Ali mengatakan, penjemputan paksa terhadap Nurhadi dimungkinkan karena Nurhadi sudah tiga kali tak penuhi panggilan pemeriksaan sebagai tersangka.
Ke depannya, kata Ali, pihaknya tak akan lagi mengirim surat panggilan ke Nurhadi, namun akan langsung ditindak.
"Tidak bisa kami sampaikan kapan waktunya ya karena tentu ini bagian dari penanganan perkara," kata Ali.
Dalam perkara ini, KPK telah menjerat Nurhadi, menantu Nurhadi, Rezky Herbiyono, dan Direktur PT Multicon Indrakaya Terminal Hiendra Soenjoto sebagai tersangka.

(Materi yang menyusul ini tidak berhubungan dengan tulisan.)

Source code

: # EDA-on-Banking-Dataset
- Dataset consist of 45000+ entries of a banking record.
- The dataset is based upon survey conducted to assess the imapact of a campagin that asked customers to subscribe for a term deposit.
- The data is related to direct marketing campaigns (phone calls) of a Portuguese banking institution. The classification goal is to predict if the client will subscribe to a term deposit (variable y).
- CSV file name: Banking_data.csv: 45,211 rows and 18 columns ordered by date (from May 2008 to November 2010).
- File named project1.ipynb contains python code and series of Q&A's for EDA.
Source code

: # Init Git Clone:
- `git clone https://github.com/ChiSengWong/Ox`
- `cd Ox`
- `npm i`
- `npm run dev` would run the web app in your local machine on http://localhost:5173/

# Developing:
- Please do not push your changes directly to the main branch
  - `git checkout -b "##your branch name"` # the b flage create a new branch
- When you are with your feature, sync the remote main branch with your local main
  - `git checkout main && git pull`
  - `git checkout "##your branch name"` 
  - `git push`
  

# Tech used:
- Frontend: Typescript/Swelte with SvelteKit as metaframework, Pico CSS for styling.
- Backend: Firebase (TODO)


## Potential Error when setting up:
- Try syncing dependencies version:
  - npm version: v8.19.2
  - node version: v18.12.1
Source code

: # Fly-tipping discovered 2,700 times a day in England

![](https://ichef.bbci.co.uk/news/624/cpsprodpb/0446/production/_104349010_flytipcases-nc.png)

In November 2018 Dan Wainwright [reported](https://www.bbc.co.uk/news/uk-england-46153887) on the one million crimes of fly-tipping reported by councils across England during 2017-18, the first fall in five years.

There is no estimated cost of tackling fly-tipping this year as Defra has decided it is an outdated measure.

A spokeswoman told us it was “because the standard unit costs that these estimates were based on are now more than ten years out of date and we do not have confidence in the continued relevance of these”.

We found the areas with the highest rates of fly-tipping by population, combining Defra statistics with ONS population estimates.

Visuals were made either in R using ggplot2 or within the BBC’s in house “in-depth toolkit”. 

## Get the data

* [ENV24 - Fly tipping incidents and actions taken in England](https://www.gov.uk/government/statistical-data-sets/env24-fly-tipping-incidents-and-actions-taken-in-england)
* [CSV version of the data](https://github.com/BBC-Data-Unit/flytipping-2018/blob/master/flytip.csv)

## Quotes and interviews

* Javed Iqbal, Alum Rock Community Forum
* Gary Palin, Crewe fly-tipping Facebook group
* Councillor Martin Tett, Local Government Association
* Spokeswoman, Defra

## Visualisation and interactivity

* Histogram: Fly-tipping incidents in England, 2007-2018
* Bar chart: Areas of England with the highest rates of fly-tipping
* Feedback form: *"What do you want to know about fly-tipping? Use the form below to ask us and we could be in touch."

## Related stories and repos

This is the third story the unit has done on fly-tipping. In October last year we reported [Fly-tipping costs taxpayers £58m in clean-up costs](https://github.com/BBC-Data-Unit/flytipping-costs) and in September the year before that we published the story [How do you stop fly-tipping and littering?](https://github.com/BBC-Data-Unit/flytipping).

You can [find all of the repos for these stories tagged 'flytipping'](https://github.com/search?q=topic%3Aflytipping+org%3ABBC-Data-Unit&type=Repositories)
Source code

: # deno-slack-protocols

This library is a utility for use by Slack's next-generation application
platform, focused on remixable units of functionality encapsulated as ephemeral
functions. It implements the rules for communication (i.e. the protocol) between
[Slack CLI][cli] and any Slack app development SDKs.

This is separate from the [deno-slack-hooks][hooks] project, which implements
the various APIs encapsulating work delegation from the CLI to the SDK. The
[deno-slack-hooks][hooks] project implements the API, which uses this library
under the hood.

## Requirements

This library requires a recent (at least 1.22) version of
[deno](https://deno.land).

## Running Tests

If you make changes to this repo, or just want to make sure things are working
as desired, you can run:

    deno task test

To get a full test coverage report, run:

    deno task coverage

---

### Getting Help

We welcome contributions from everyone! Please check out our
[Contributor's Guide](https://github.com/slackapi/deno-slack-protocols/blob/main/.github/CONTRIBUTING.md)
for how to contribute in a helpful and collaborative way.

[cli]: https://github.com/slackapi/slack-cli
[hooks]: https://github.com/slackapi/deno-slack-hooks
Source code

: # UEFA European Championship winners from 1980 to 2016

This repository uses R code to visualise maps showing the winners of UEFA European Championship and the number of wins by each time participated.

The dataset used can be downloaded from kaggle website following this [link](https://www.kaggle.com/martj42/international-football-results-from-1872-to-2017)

Nurhadi melalui Rezky diduga menerima suap dan gratifikasi dengan nilai mencapai Rp46 miliar.
Praperadilan Nurhadi ditolak
Sebelumnya Pengadilan Negeri (PN) menolak gugatan pra peradilan mantan sekretaris Mahkamah Agung (MA) Nurhadi terhadap PK. Nurhadi melakukan praperadilan karena status tersangka terhadap dirinya.
"Mengadili dalam eksepsi menolak eksepsi pemohon sebelumnya dalam pokok perkara menolak permohonan pra peradilan para pemohon yaitu satu pemohon Rezky Herbiyono, pemohon kedua yaitu Nurhadi, pemohon ketiga Hiendra Soenjoto untuk seluruhnya," kata hakim tunggal Ahmad Jaini saat membacakan putusan di Pengadilan Negeri Jakarta Selatan, Selasa 21 Januari 2020, dilansir dari VIVAnews.
Hakim Ahmad Jaini menjelaskan penolakan itu berdasarkan pertimbangan apa yang di lakukan oleh KPK sudah sesuai dengan aturan yang berlaku.
"Menimbang berdasarkan bukti bukti di atas, surat perintah penyidikan atau sprindik, yaitu nomor 143 dan 144 telah sah secara hukum," ujarnya.